For both IT managers and engineers alike, it is the least desired activity following a system failure of some kind, coming up with the root cause. Business and/or product owners outside of IT are waiting, after the dust settles and the system is restored to working condition, to have primarily two questions answered:
- Why how did the system go down in the first place?
- What is IT going to do to make sure this doesn’t happen again?

The urgency can return without warning!
The need for answers to these two seemingly straight forward questions generates an urgency that has all the IT stakeholders rallying together in camps. This series of articles look at this challenging exercise from an engineering management perspective with the first article introducing the “80% accurate technique” and previous article focusing on avoiding the spinning wheel of blame. This article considers how to approach the inevitable post outage “ruggedization” efforts.
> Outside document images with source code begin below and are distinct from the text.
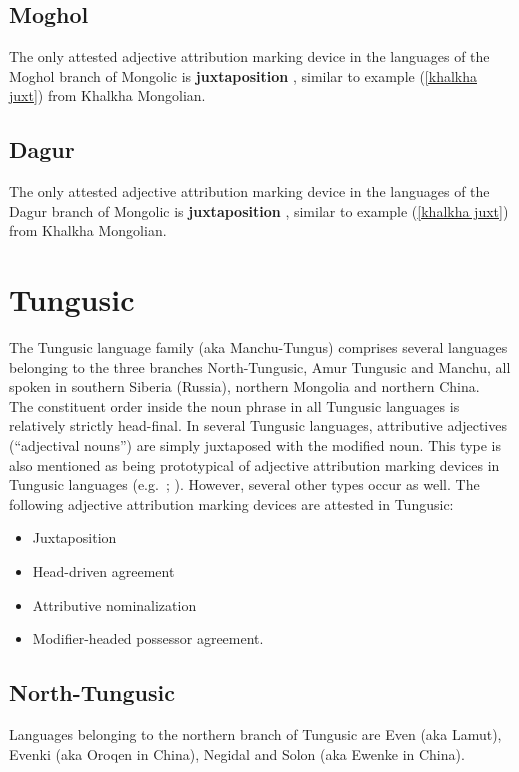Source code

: \subsection{Moghol}
The only attested adjective attribution marking device in the languages of the Moghol branch of Mongolic is \textbf{juxtaposition} \citep{weiers2003}, similar to example (\ref{khalkha juxt}) from Khalkha Mongolian.

\subsection{Dagur}
The only attested adjective attribution marking device in the languages of the Dagur branch of Mongolic is \textbf{juxtaposition} \citep{tsumagari2003}, similar to example (\ref{khalkha juxt}) from Khalkha Mongolian.

\section{Tungusic} \label{tungusic synchr}
The Tungusic language family (aka Manchu-Tungus) comprises several languages belonging to the three branches North-Tungusic, Amur Tungusic and Manchu, all spoken in southern Siberia (Russia), northern Mongolia and northern China.\\

\noindent The constituent order inside the noun phrase in all Tungusic languages is relatively strictly head-final. In several Tungusic languages, attributive adjectives (“adjectival nouns”) are simply juxtaposed with the modified noun. This type is also mentioned as being prototypical of adjective attribution marking devices in Tungusic languages (e.g.~\citealt{sunik1968a}; \citealt[133]{kormusin2005}). However, several other types occur as well. The following adjective attribution marking devices are attested in Tungusic:
\begin{itemize}
\item Juxtaposition
\item Head-driven agreement
\item Attributive nominalization
\item Modifier-headed possessor agreement.
\end{itemize}

\subsection{North-Tungusic}
Languages belonging to the northern branch of Tungusic are Even (aka Lamut), Evenki (aka Oroqen in China), Negidal and Solon (aka Ewenke in China).\\

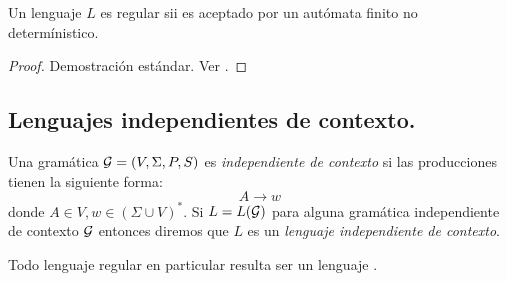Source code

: \documentclass[tesis.tex]{subfiles}
\begin{document}
\begin{teo}
	Un lenguaje $L$ es regular sii es aceptado por un autómata finito no determínistico.
\end{teo}

\begin{proof}
	Demostración estándar. Ver \cite{hopcraft-ullman}.
\end{proof}









\subsection{Lenguajes independientes de contexto.}
\begin{deff}
	Una gramática ${\cal G} = (V, \Sigma, P, S) $ es \emph{independiente de contexto} si las producciones tienen la siguiente forma:
	\begin{equation*}
		A \to w
	\end{equation*}
	donde $A \in V, w \in (\Sigma \cup V)^*$.  
	Si $L=L({\cal G})$ para alguna gramática independiente de contexto $\cal G$ entonces diremos que $L$ es un \emph{lenguaje independiente de contexto}.
\end{deff}

\begin{obs}
	Todo lenguaje regular en particular resulta ser un lenguaje \ic.
\end{obs}
\end{document}
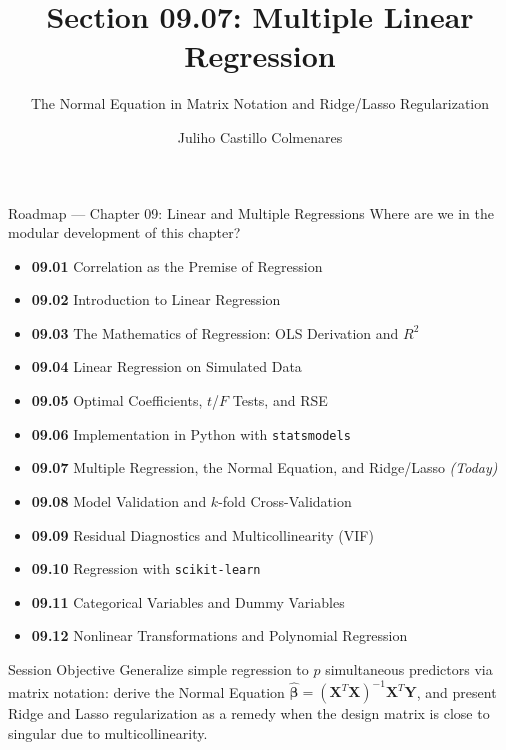 \documentclass[10pt, aspectratio=169]{beamer}
\title[Multiple Regression]{Section 09.07: Multiple Linear Regression}
\subtitle{The Normal Equation in Matrix Notation and Ridge/Lasso Regularization}
\author[J. Castillo Colmenares]{Juliho Castillo Colmenares}
\institute{Tecnológico de Monterrey}
\date{\vspace{-1.5cm}}
\begin{document}
\begin{frame}[plain]
  \titlepage
\end{frame}

\begin{frame}{Roadmap --- Chapter 09: Linear and Multiple Regressions}
  \scriptsize
  Where are we in the modular development of this chapter?
  \begin{itemize}\itemsep=0.02em
    \item \textbf{09.01} Correlation as the Premise of Regression
    \item \textbf{09.02} Introduction to Linear Regression
    \item \textbf{09.03} The Mathematics of Regression: OLS Derivation and $R^2$
    \item \textbf{09.04} Linear Regression on Simulated Data
    \item \textbf{09.05} Optimal Coefficients, $t$/$F$ Tests, and RSE
    \item \textbf{09.06} Implementation in Python with \texttt{statsmodels}
    \item \textbf{09.07} Multiple Regression, the Normal Equation, and Ridge/Lasso \emph{(Today)}
    \item \textbf{09.08} Model Validation and $k$-fold Cross-Validation
    \item \textbf{09.09} Residual Diagnostics and Multicollinearity (VIF)
    \item \textbf{09.10} Regression with \texttt{scikit-learn}
    \item \textbf{09.11} Categorical Variables and Dummy Variables
    \item \textbf{09.12} Nonlinear Transformations and Polynomial Regression
  \end{itemize}
  \pause
  \vspace{-0.05cm}
  \begin{block}{Session Objective}
    Generalize simple regression to $p$ simultaneous predictors via matrix notation: derive the Normal Equation $\hat{\boldsymbol\beta}=(\mathbf{X}^T\mathbf{X})^{-1}\mathbf{X}^T\mathbf{Y}$, and present Ridge and Lasso regularization as a remedy when the design matrix is close to singular due to multicollinearity.
  \end{block}
\end{frame}
\end{document}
So, you have survived with minor bumps and bruises from a service outage. The service is now restored. But does everyone just go about their regular work and forget this grueling event? Nope … here come the “ruggedization” efforts. I’ve covered one angle to the project involvement perspective in a previous post. In summary from that post to set the tone for this extension: “ruggedization” projects tend to have strong support immediately following the outage but as time marches on and new problems and priorities pop up, the “ruggedization” effort loses momentum. Strong resources move on to the problems of the moment and the challenges of the future leaving weaker resources behind to struggle to move forward on the “ruggedization” effort of the past. What ultimately puts a nail in the coffin of the “ruggedization” effort is when real capital dollars need approval in order to buy new equipment and/or additional software licenses when many have forgotten the event ever occurred.
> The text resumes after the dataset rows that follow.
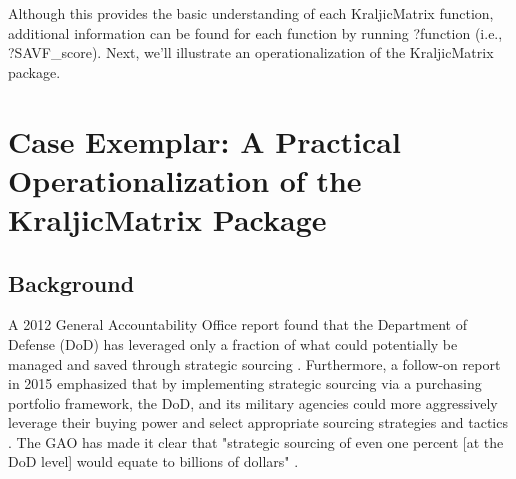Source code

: \documentclass[twocolumn]{svjour3}       %
\begin{document}
Although this provides the basic understanding of each KraljicMatrix function, additional information can be found for each function by running ?function (i.e., ?SAVF\_score).  Next, we'll illustrate an operationalization of the KraljicMatrix package. 


\section{Case Exemplar: A Practical Operationalization of the KraljicMatrix Package}
\label{sec:5}


\subsection{Background}
\label{sec:5.1}

A 2012 General Accountability Office \citep{gao} report found that the Department of Defense (DoD) has leveraged only a fraction of what could potentially be managed and saved through strategic sourcing \citep{gao}.  Furthermore, a follow-on report in 2015 emphasized that by implementing strategic sourcing via a purchasing portfolio framework, the DoD, and its military agencies could more aggressively leverage their buying power and select appropriate sourcing strategies and tactics \citep{gao2}.  The GAO has made it clear that "strategic sourcing of even one percent [at the DoD level] would equate to billions of dollars" \citep{gao}.

\end{document}
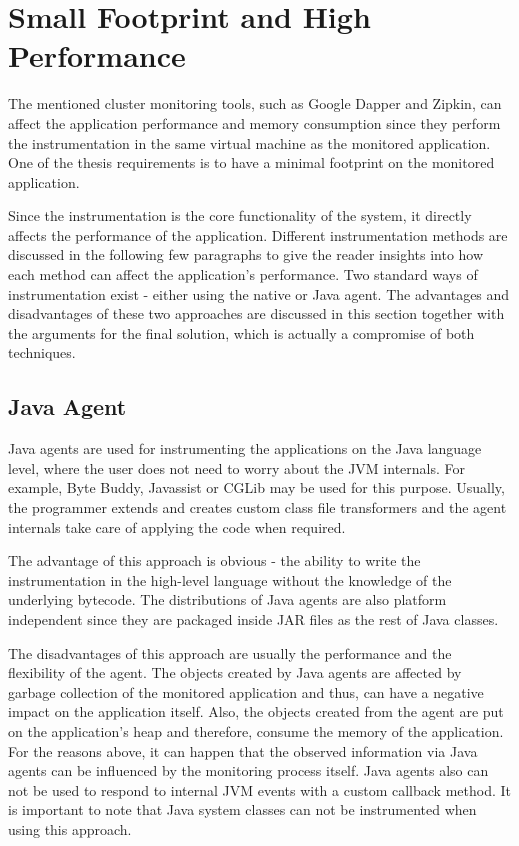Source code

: \section{Small Footprint and High Performance}
The mentioned cluster monitoring tools, such as Google Dapper and Zipkin, can affect the application performance and memory consumption since they perform the instrumentation in the same virtual machine as the monitored application. One of the thesis requirements is to have a minimal footprint on the monitored application.

Since the instrumentation is the core functionality of the system, it directly affects the performance of the application. Different instrumentation methods are discussed in the following few paragraphs to give the reader insights into how each method can affect the application's performance. Two standard ways of instrumentation exist - either using the native or Java agent. The advantages and disadvantages of these two approaches are discussed in this section together with the arguments for the final solution, which is actually a compromise of both techniques.
\subsection{Java Agent}
\label{java_agent}
Java agents are used for instrumenting the applications on the Java language level, where the user does not need to worry about the JVM internals. For example, Byte Buddy, Javassist or CGLib may be used for this purpose. Usually, the programmer extends and creates custom class file transformers and the agent internals take care of applying the code when required. 

The advantage of this approach is obvious - the ability to write the instrumentation in the high-level language without the knowledge of the underlying bytecode. The distributions of Java agents are also platform independent since they are packaged inside JAR files as the rest of Java classes. 

The disadvantages of this approach are usually the performance and the flexibility of the agent. The objects created by Java agents are affected by garbage collection of the monitored application and thus, can have a negative impact on the application itself. Also, the objects created from the agent are put on the application's heap and therefore, consume the memory of the application. For the reasons above, it can happen that the observed information via Java agents can be influenced by the monitoring process itself. Java agents also can not be used to respond to internal JVM events with a custom callback method. It is important to note that Java system classes can not be instrumented when using this approach.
Thus you, as a manager, are faced with the strong potential for your team’s resources and your energy to get pulled into this likely to eventually stall out effort. Walking away from these “ruggedization” efforts initially will brand you and your team as ones that don’t partner with the rest of the organization. Assigning your top engineers and keeping tabs on all the throws of the ensuring project process could put you at even greater risk of not paying enough attention to new and in flight projects. Thus you need a strategy to maintain a partnering perception while not losing your strategic focus.
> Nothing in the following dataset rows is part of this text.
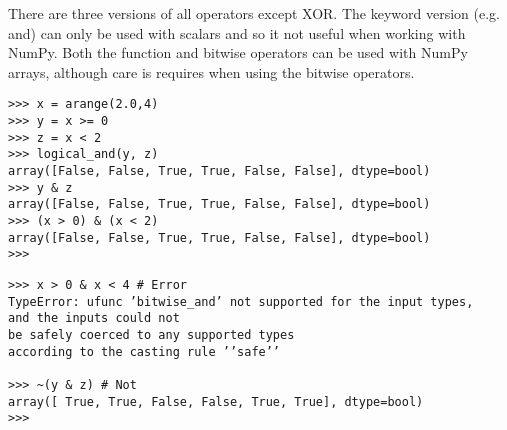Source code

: \documentclass[KSmainSlides.tex]{subfiles}
\begin{document}
\begin{frame}[fragile]

\noindent There are three versions of all operators except XOR. The keyword version (e.g. and) can only be used
with scalars and so it not useful when working with NumPy. Both the function and bitwise operators
can be used with NumPy arrays, although care is requires when using the bitwise operators.
\end{frame}
\begin{frame}[fragile]
	
\begin{framed}
\begin{verbatim}
>>> x = arange(2.0,4)
>>> y = x >= 0
>>> z = x < 2
>>> logical_and(y, z)
array([False, False, True, True, False, False], dtype=bool)
>>> y & z
array([False, False, True, True, False, False], dtype=bool)
>>> (x > 0) & (x < 2)
array([False, False, True, True, False, False], dtype=bool)
>>>
\end{verbatim}
\end{framed}
\end{frame}
\begin{frame}[fragile]

\begin{framed}
\begin{verbatim}
>>> x > 0 & x < 4 # Error
TypeError: ufunc ’bitwise_and’ not supported for the input types, 
and the inputs could not
be safely coerced to any supported types 
according to the casting rule ’’safe’’

>>> ~(y & z) # Not
array([ True, True, False, False, True, True], dtype=bool)
>>>
\end{verbatim}
\end{framed}
\end{frame}
\begin{frame}[fragile]
	\newpage
\end{frame}
\end{document}
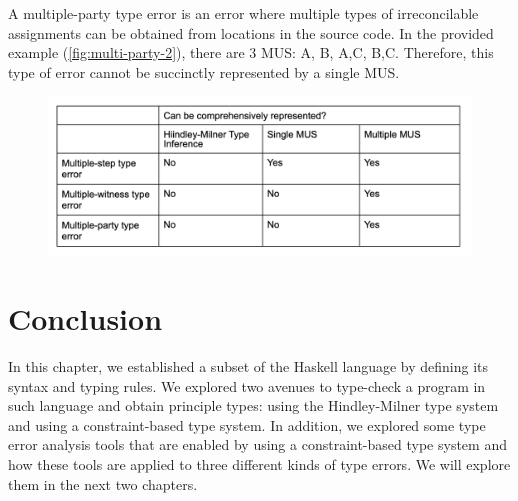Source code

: A multiple-party type error is an error where multiple types of irreconcilable assignments can be obtained from locations in the source code. In the provided example  (\ref{fig:multi-party-2}), there are 3 MUS: {A, B}, {A,C}, {B,C}. Therefore, this type of error cannot be succinctly represented by a single MUS.

\begin{figure}[hbt]
  
  \includegraphics[width=\linewidth]{Compare}
  \caption{}
\end{figure}

\section{Conclusion}
In this chapter, we established a subset of the Haskell language by defining its syntax and typing rules. We explored two avenues to type-check a program in such language and obtain principle types: using the Hindley-Milner type system and using a constraint-based type system. In addition, we explored some type error analysis tools that are enabled by using a constraint-based type system and how these tools are applied to three different kinds of type errors. We will explore them in the next two chapters.
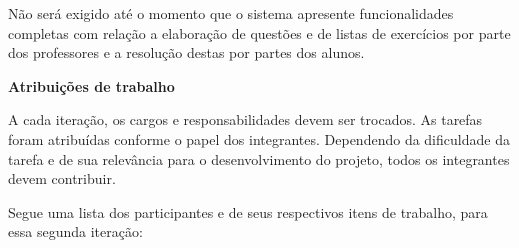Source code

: \documentclass[12pt,letterpaper]{article}
\begin{document}
Não será exigido até o momento que o sistema apresente funcionalidades 
completas com relação a elaboração de questões e de listas de exercícios por 
parte dos professores e a resolução destas por partes dos alunos.





\vspace{1cm}
{\large {\bf Atribuições de trabalho}}
\vspace{0.5cm}

A cada iteração, os cargos e responsabilidades devem ser trocados. As tarefas foram atribuídas conforme o papel dos integrantes. Dependendo da dificuldade da tarefa e de sua relevância para o desenvolvimento do projeto, todos os integrantes devem contribuir.

Segue uma lista dos participantes e de seus respectivos itens de trabalho, para essa segunda iteração: 
\end{document}
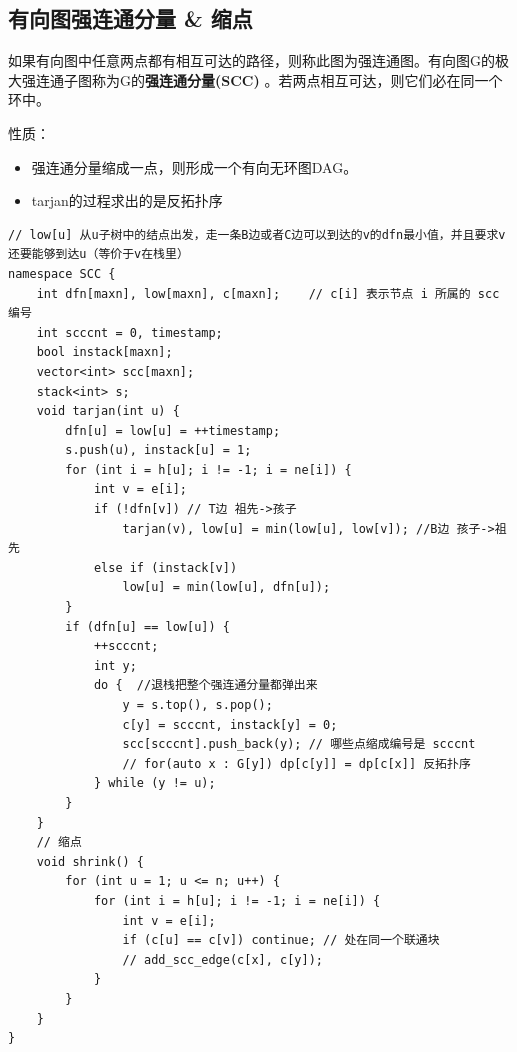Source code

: \subsection{有向图强连通分量 \& 缩点}
\par \noindent 如果有向图中任意两点都有相互可达的路径，则称此图为强连通图。有向图G的极大强连通子图称为G的\textbf{强连通分量(SCC)} 。若两点相互可达，则它们必在同一个环中。

\par \noindent 性质：
\begin{itemize}
\item 强连通分量缩成一点，则形成一个有向无环图DAG。
\item tarjan的过程求出的是反拓扑序
\end{itemize}

\begin{verbatim}
// low[u] 从u子树中的结点出发，走一条B边或者C边可以到达的v的dfn最小值，并且要求v还要能够到达u（等价于v在栈里）
namespace SCC {
    int dfn[maxn], low[maxn], c[maxn];    // c[i] 表示节点 i 所属的 scc 编号 
    int scccnt = 0, timestamp;
    bool instack[maxn];
    vector<int> scc[maxn];
    stack<int> s;
    void tarjan(int u) {
        dfn[u] = low[u] = ++timestamp;
        s.push(u), instack[u] = 1;
        for (int i = h[u]; i != -1; i = ne[i]) {
            int v = e[i];
            if (!dfn[v]) // T边 祖先->孩子
                tarjan(v), low[u] = min(low[u], low[v]); //B边 孩子->祖先
            else if (instack[v])
                low[u] = min(low[u], dfn[u]); 
        }
        if (dfn[u] == low[u]) {
            ++scccnt;
            int y;
            do {  //退栈把整个强连通分量都弹出来
                y = s.top(), s.pop();
                c[y] = scccnt, instack[y] = 0;
                scc[scccnt].push_back(y); // 哪些点缩成编号是 scccnt 
                // for(auto x : G[y]) dp[c[y]] = dp[c[x]] 反拓扑序 
            } while (y != u);
        }
    }
    // 缩点
    void shrink() {
        for (int u = 1; u <= n; u++) {
            for (int i = h[u]; i != -1; i = ne[i]) {
                int v = e[i];
                if (c[u] == c[v]) continue; // 处在同一个联通块
                // add_scc_edge(c[x], c[y]);
            }
        }    
    }
}
\end{verbatim}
Approach? In a word: balance
Balance in the sense that you need to balance you and your team’s involvement in the effort with the priority the rest of the organization is applying to the effort. In the beginning, everyone will be running around with a sense of urgency about the effort and you need to be applying an equal amount of urgency. Everyone external needs to have a similar sense that the urgency they feel is matched by the urgency you and your team export. But as you get a sense that the organization is beginning to lose the momentum and participants are dropping off to focus on more urgent matters, begin to echo that same level of decreasing involvement. Depending on your risk tolerance level, you can immediately start pulling back at the sign the others are doing the same. I prefer a slightly more risk adverse approach. I have found you get an even more concrete sense of the dissipating urgency as you directly interact with people that were demanding licensing costs, hardware estimates and testing schedules yesterday, but when you follow up with them with more questions today, they noticeably baulk at returning your calls, emails and IMs. Plus, with this approach, if something goes wrong and everyone is brought back up to the level of urgency (example: system shows signs of potential doom and gloom again), you have a steady flow of “pre-tasks” (introduced in this article) you can reference that has “you” waiting on “them”. These “pre-tasks” help both with your interactions with external parties and your management. As they rush to get back into the hyper –urgent state and begin to thrash you and your team with requests, you have immediate responses that redirect them back to their world allowing you to more calming ramp backup. The same applies to your management as they hear things are picking back up, they want/need a sense that you and your team are on top of the situation. Nothing conveys that message as when, as you are fighting the current fires and this old fire flares back up, you have this at the ready:
“The customer service quality team is asking where the “ruggedization” project is at? Well, we are waiting on a quote for the two different server config options the platform team recommended to add capacity from IT procurement. We have questions out to the enterprise support team for them to confirm what data they are looking to pull from the system logs that they said don’t have the info they need. And finally, we are waiting on Testing Services to provide a performance testing window to test if the vendor recommended performance tuning settings will have any effect. So, we are ready to re-engage, but right now, we are waiting on these items in order to proceed.”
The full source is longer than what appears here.